Items from a dataset:
——————
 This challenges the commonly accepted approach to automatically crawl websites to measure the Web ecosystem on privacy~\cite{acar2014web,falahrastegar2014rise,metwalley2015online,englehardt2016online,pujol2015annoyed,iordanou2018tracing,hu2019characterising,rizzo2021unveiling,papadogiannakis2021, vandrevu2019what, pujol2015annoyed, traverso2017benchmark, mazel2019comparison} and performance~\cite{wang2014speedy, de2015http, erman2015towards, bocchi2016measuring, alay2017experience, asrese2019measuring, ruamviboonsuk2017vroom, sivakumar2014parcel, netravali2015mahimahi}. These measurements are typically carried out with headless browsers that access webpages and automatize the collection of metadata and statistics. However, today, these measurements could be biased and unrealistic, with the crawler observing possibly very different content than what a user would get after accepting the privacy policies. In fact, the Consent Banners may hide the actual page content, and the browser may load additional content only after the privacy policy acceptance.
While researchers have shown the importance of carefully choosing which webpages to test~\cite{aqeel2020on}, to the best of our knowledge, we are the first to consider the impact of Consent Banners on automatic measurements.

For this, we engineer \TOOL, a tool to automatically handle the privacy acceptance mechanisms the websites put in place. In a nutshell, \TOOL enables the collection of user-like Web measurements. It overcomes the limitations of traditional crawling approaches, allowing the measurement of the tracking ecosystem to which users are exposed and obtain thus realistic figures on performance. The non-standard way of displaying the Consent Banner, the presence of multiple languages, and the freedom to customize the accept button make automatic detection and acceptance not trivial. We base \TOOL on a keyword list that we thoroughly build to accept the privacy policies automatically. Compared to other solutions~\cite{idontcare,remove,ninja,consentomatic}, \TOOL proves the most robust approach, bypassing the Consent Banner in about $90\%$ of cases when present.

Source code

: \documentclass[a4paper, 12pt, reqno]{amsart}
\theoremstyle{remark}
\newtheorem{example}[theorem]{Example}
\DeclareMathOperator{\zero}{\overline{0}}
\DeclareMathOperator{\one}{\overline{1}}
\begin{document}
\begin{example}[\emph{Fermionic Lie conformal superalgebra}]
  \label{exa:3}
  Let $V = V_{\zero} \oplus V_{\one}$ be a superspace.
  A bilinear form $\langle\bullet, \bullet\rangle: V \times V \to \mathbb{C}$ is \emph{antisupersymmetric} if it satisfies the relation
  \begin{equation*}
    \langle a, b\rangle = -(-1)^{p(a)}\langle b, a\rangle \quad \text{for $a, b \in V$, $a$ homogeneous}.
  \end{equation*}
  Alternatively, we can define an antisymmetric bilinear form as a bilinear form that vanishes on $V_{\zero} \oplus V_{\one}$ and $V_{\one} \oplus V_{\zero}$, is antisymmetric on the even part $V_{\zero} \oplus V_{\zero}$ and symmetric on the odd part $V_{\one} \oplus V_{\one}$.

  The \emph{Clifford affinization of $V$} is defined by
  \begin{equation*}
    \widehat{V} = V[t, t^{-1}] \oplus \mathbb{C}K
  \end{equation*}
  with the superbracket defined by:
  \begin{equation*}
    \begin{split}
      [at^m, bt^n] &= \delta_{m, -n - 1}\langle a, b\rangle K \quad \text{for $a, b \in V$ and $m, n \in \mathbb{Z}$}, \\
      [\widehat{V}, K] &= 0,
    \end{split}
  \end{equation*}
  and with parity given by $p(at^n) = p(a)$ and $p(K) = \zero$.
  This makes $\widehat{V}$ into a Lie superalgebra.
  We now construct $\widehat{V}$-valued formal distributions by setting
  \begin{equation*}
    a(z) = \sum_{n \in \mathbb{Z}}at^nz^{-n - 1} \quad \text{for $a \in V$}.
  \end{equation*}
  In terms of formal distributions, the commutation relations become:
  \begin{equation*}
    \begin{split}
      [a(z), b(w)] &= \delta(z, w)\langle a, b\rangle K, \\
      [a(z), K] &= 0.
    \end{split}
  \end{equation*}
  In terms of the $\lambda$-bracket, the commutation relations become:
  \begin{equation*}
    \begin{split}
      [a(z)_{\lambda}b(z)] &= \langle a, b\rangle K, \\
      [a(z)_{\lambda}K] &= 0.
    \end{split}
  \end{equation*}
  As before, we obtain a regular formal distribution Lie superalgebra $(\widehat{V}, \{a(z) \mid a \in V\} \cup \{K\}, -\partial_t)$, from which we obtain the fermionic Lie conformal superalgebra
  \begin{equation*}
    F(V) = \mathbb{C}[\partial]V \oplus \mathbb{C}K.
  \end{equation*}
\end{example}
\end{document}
——————
EXERCISE DIRECTIONS:
Read the entries above and find each line holding the word "emph". Copy it out.

WRITTEN RESPONSE:
\begin{example}[\emph{Fermionic Lie conformal superalgebra}]
  A bilinear form $\langle\bullet, \bullet\rangle: V \times V \to \mathbb{C}$ is \emph{antisupersymmetric} if it satisfies the relation
  The \emph{Clifford affinization of $V$} is defined by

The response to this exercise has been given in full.